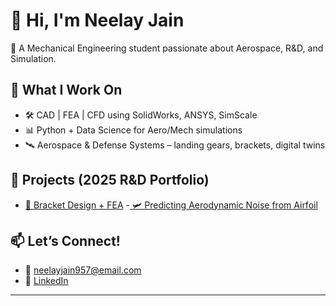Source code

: # 👋 Hi, I'm Neelay Jain

🚀 A Mechanical Engineering student passionate about Aerospace, R&D, and Simulation.

## 🧠 What I Work On
- 🛠️ CAD | FEA | CFD using SolidWorks, ANSYS, SimScale
- 📊 Python + Data Science for Aero/Mech simulations
- 🛰️ Aerospace & Defense Systems – landing gears, brackets, digital twins

## 🔧 Projects (2025 R&D Portfolio)
- [🔩 Bracket Design + FEA](https://github.com/yourusername/bracket-fea)
-[ 🛩️ Predicting Aerodynamic Noise from Airfoil](https://github.com/yourusername/airfoil-noise-ml)

## 📫 Let’s Connect!
- 📧 neelayjain957@email.com
- 💼 [LinkedIn](https://linkedin.com/in/neelayjain21)

---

■ ■ ■ ■ ■

# Exercise directions
Which lines of the records above contain the word "Aerospace"? Show each of them.

# Answer box
🚀 A Mechanical Engineering student passionate about Aerospace, R&D, and Simulation.
- 🛰️ Aerospace & Defense Systems – landing gears, brackets, digital twins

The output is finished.